- **Problem description**
A full, exact copy of the records below is the required answer.

(Dataset excerpts)
Start of Block

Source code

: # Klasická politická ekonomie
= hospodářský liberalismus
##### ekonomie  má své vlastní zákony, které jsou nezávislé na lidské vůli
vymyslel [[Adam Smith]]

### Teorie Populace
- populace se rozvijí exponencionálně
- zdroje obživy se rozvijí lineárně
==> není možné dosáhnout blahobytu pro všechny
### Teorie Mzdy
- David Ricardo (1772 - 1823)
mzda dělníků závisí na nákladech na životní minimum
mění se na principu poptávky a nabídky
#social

End of Block

- **Answer space**
Source code

: # Klasická politická ekonomie
= hospodářský liberalismus
##### ekonomie  má své vlastní zákony, které jsou nezávislé na lidské vůli
vymyslel [[Adam Smith]]

### Teorie Populace
- populace se rozvijí exponencionálně
- zdroje obživy se rozvijí lineárně
==> není možné dosáhnout blahobytu pro všechny
### Teorie Mzdy
- David Ricardo (1772 - 1823)
mzda dělníků závisí na nákladech na životní minimum
mění se na principu poptávky a nabídky
#social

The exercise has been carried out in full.